We would all love the opportunity for a bit more adventure at the moment, so we’re pleased to be able to bring you Brendan’s leanings from his ten-month experience, we hope you enjoy the virtual adventure. All teams are struggling with challenging new circumstances at the moment – many in the UK are remote working with the possible addition of juggling homeschooling, so here is some fanatic advice on how to help your team pull together even if they can’t be physically together on this adventure.
In this episode
– Decision making against disasters
– Growth mindset
– Choosing to grow is even more challenging with a team
– Lead by example
Re-Empowering the team
Brendan looks back at what he learnt, by focusing on what he realised in the aftermath of a disaster for the sailing team. “This is where I had to step up as a leader, the first time I’d had to deal with something like this, and you know we’d done a bunch of psychometric tests before the race…. you know they’d said your good at dealing with crisis” – he jokes – “But you never really know until you’re there right?!”

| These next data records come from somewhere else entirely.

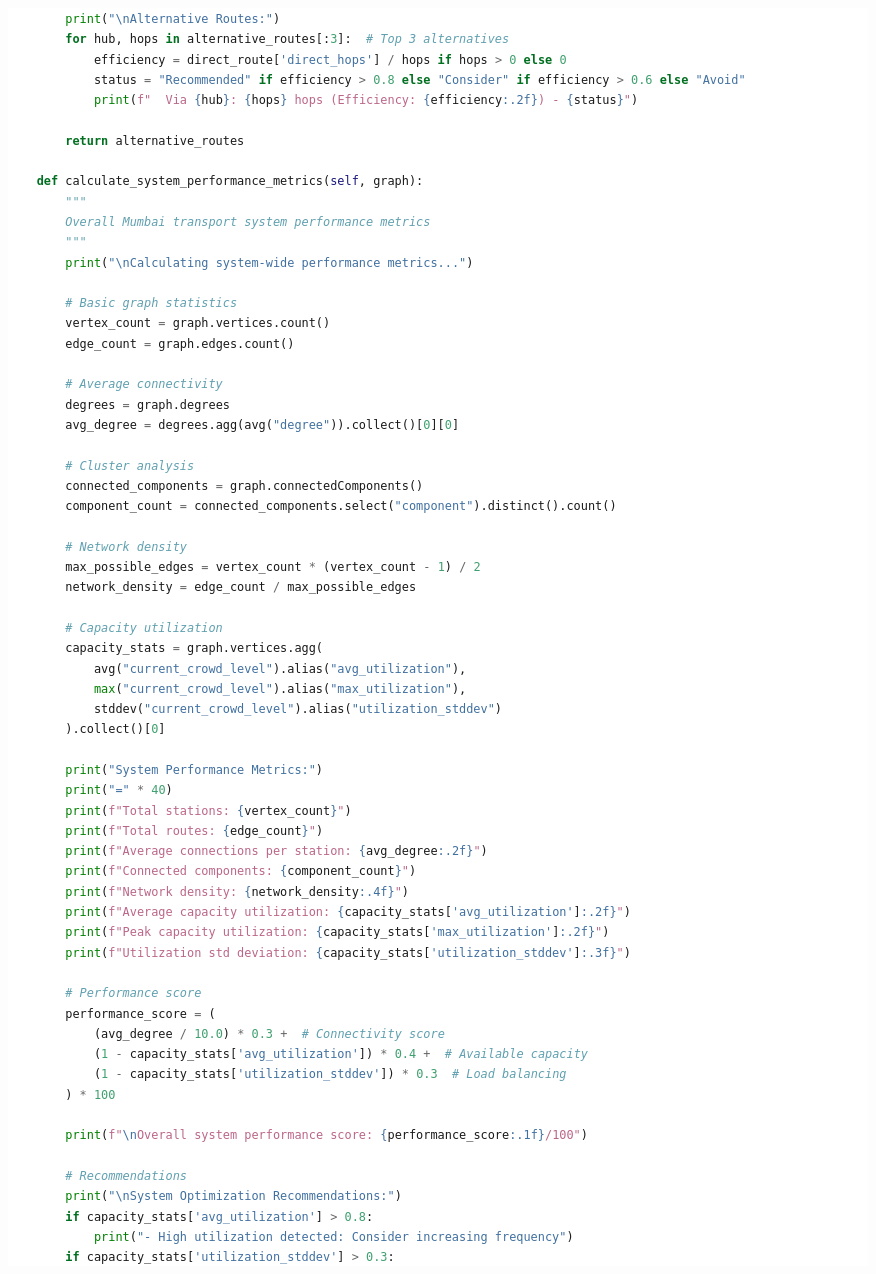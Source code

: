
 ```python
        print("\nAlternative Routes:")
        for hub, hops in alternative_routes[:3]:  # Top 3 alternatives
            efficiency = direct_route['direct_hops'] / hops if hops > 0 else 0
            status = "Recommended" if efficiency > 0.8 else "Consider" if efficiency > 0.6 else "Avoid"
            print(f"  Via {hub}: {hops} hops (Efficiency: {efficiency:.2f}) - {status}")
        
        return alternative_routes
    
    def calculate_system_performance_metrics(self, graph):
        """
        Overall Mumbai transport system performance metrics
        """
        print("\nCalculating system-wide performance metrics...")
        
        # Basic graph statistics
        vertex_count = graph.vertices.count()
        edge_count = graph.edges.count()
        
        # Average connectivity
        degrees = graph.degrees
        avg_degree = degrees.agg(avg("degree")).collect()[0][0]
        
        # Cluster analysis
        connected_components = graph.connectedComponents()
        component_count = connected_components.select("component").distinct().count()
        
        # Network density
        max_possible_edges = vertex_count * (vertex_count - 1) / 2
        network_density = edge_count / max_possible_edges
        
        # Capacity utilization
        capacity_stats = graph.vertices.agg(
            avg("current_crowd_level").alias("avg_utilization"),
            max("current_crowd_level").alias("max_utilization"),
            stddev("current_crowd_level").alias("utilization_stddev")
        ).collect()[0]
        
        print("System Performance Metrics:")
        print("=" * 40)
        print(f"Total stations: {vertex_count}")
        print(f"Total routes: {edge_count}")
        print(f"Average connections per station: {avg_degree:.2f}")
        print(f"Connected components: {component_count}")
        print(f"Network density: {network_density:.4f}")
        print(f"Average capacity utilization: {capacity_stats['avg_utilization']:.2f}")
        print(f"Peak capacity utilization: {capacity_stats['max_utilization']:.2f}")
        print(f"Utilization std deviation: {capacity_stats['utilization_stddev']:.3f}")
        
        # Performance score
        performance_score = (
            (avg_degree / 10.0) * 0.3 +  # Connectivity score
            (1 - capacity_stats['avg_utilization']) * 0.4 +  # Available capacity
            (1 - capacity_stats['utilization_stddev']) * 0.3  # Load balancing
        ) * 100
        
        print(f"\nOverall system performance score: {performance_score:.1f}/100")
        
        # Recommendations
        print("\nSystem Optimization Recommendations:")
        if capacity_stats['avg_utilization'] > 0.8:
            print("- High utilization detected: Consider increasing frequency")
        if capacity_stats['utilization_stddev'] > 0.3:
```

He noticed that, as the leader, his emotions were really impacting on those of the team. When he portrayed his struggles negatively to the daily huddle, he noticed the day’s morale followed suit. That is until one of them pointed out the team’s attitude. The jolt forced them to “get their act together”.

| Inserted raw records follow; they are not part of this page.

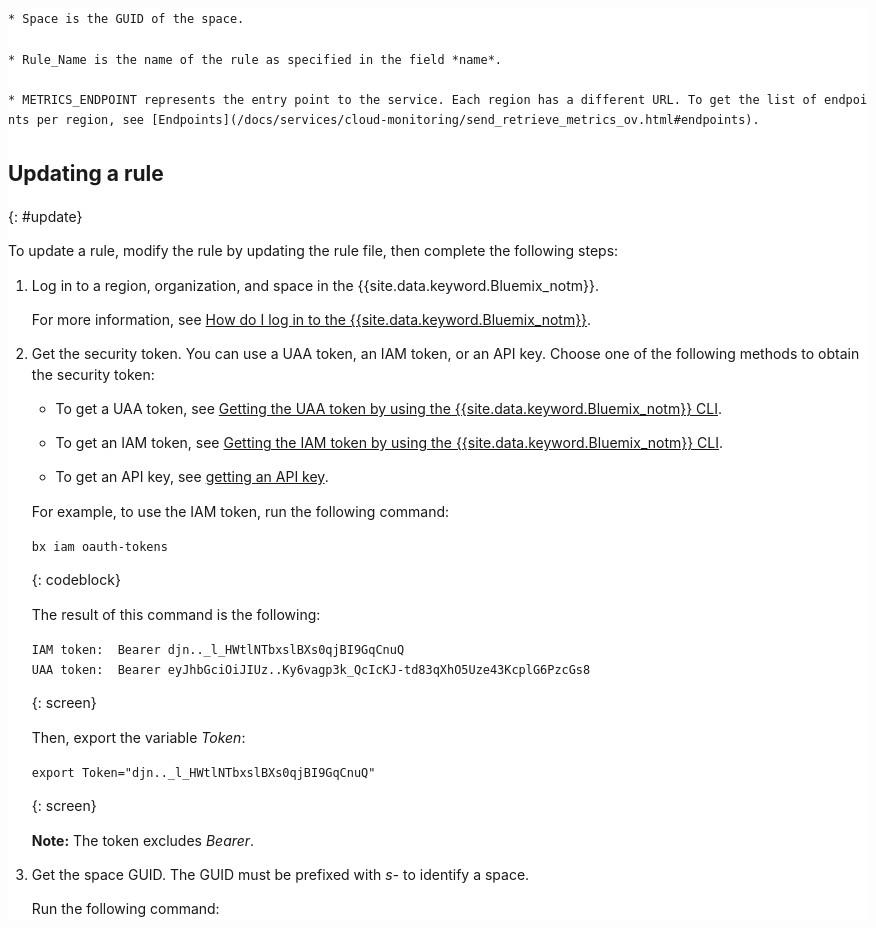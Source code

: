 	* Space is the GUID of the space. 
	
	* Rule_Name is the name of the rule as specified in the field *name*.
	
	* METRICS_ENDPOINT represents the entry point to the service. Each region has a different URL. To get the list of endpoints per region, see [Endpoints](/docs/services/cloud-monitoring/send_retrieve_metrics_ov.html#endpoints).
	

## Updating a rule
{: #update}

To update a rule, modify the rule by updating the rule file, then complete the following steps:

1. Log in to a region, organization, and space in the {{site.data.keyword.Bluemix_notm}}. 

    For more information, see [How do I log in to the {{site.data.keyword.Bluemix_notm}}](/docs/services/cloud-monitoring/qa/cli_qa.html#login).

2. Get the security token. You can use a UAA token, an IAM token, or an API key. Choose one of the following methods to obtain the security token:
	
	* To get a UAA token, see [Getting the UAA token by using the {{site.data.keyword.Bluemix_notm}} CLI](/docs/services/cloud-monitoring/security/auth_uaa.html#uaa_cli).
	
	* To get an IAM token, see [Getting the IAM token by using the {{site.data.keyword.Bluemix_notm}} CLI](/docs/services/cloud-monitoring/security/auth_iam.html#auth_iam).
	
	* To get an API key, see [getting an API key](/docs/services/cloud-monitoring/security/auth_api_key.html#auth_api_key).
	
	For example, to use the IAM token, run the following command:

    ```
	bx iam oauth-tokens
	```
	{: codeblock}
	
	The result of this command is the following:
	
	```
	IAM token:  Bearer djn.._l_HWtlNTbxslBXs0qjBI9GqCnuQ
    UAA token:  Bearer eyJhbGciOiJIUz..Ky6vagp3k_QcIcKJ-td83qXhO5Uze43KcplG6PzcGs8
	```
	{: screen}
	
	Then, export the variable *Token*:
	
	```
	export Token="djn.._l_HWtlNTbxslBXs0qjBI9GqCnuQ"
	```
	{: screen}
	
	**Note:** The token excludes *Bearer*.
	
3. Get the space GUID. The GUID must be prefixed with *s-* to identify a space.

    Run the following command:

Brendan had a jolt realisation that his team member was absolutely right. They had to stop feeling sorry for themselves. Overcoming a disaster isn’t about the good decisions, bad decisions, or karma, or fate – it’s about what you do with it.
Many companies and teams have a lot in common, Brendan’s race was against identical boats, but what separates them is their ability to handle disasters. “We don’t learn from our experience on its own, we learn from reflecting on our experiences. It’s a deliberate practice”.
Acting in this way is difficult when you need to learn from your own disaster – it’s even worse when you have other people’s opinions, egos and input to consider. No one wants to feel blamed. But the best teams have to sit down and learn together. It’s not about shared trauma its about the openness to constructive communication. Brendan remembers the excellent advice of “we need to make a promise to each other, that we will only learn the hard lessons once”.
After finishing a disastrous leg of the race 7th out of 10 boats, Brendan hosted a debrief to try and work on the team’s mindset. Emotionally, defences were up. “We go to great lengths to recoil from blame”. To re-set, he gave the team a new value: “In this team, we only use blame in the event of gross negligence or malice, everything else is a learning experience” Then all they had to do was live it, he used his own emotional position to “plant a flag in the sand”. In starting a conversation about how to constructively growing from an experience, he allowed the team to relax and follow suit.
“There’s a hierarchy to speaking up. The higher up you are the easier you think it is to do.”
You have to lead by example when setting your growth mindset – to enable the rest of the team to feel vulnerable. In the end, Brendan’s team came back from the disaster to win the race, but it was the decisions they made in the debriefs that changed the outcome, not the sailing. “It came down to us treating this race as a race of 10 teams not a race of 10 yachts”.